From the ruins of Port Sulphur at the parish midpoint, past what used to be Homeplace and Triumph, to the end of the bayou in flattened Venice, Plaquemines remains a wasteland. The flat, sodden landscape does not look much different now from when 30-foot tidal surges crashed down six months ago from the Mississippi River to the east and the Gulf of Mexico marshes to the west.

Despair is literally written on wrecked homes. “Please Finish Bulldozing,” says a message on one crumpled house. Others read, “Push Down,” “Destroy” or, simply, “Doze.” A few residents have scrawled words of hope: “Don’t Touch House!” and “Bulldoze -- But We’ll Be Back!”

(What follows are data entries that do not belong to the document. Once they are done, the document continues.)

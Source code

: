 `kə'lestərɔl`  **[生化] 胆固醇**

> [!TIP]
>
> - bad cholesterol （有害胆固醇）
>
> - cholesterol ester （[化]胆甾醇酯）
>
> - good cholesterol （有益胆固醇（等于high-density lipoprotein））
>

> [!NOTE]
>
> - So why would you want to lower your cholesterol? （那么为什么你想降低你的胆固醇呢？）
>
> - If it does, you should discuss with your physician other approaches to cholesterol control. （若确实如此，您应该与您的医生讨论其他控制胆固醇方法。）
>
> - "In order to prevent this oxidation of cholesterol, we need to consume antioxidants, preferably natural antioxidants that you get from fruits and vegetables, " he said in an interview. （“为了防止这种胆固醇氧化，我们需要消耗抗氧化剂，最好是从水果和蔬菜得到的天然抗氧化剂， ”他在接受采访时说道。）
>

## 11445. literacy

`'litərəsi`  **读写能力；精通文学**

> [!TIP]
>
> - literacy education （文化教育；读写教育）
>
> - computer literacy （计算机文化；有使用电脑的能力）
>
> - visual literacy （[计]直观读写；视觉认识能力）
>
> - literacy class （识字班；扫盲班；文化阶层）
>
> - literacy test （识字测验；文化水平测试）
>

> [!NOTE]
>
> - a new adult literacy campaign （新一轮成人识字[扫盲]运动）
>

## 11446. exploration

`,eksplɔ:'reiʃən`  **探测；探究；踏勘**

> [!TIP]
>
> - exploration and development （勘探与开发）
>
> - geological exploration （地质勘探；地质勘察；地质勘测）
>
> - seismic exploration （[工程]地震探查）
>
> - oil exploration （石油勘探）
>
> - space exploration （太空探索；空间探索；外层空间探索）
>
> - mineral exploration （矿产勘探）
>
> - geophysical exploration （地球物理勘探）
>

Mangled boats and cars litter the marshes. More than 6,000 homes and stores remain where they came to rest after being splintered. Thousands of dead trees are strung with debris, including the rotting carcass of a horse dangling from a limb in the town of Boothville.

Highway 23 is now open all the way to its southernmost end at Venice. But whole orange groves are dead, and the parish’s commercial fishing fleet is a wreck. Entire villages are ghost towns, their populations scattered to all 50 states, according to Rousselle. Only a handful of residents have come back, setting up trailers on debris-clogged plots, sustained by Red Cross handouts.

“It’s disheartening -- it’s like trying to empty the ocean with a thimble,” said Alan Vaughn, an agriculture agent who lost his home and research station. “You work like a beaver for months, but you look up and you can’t tell any difference.”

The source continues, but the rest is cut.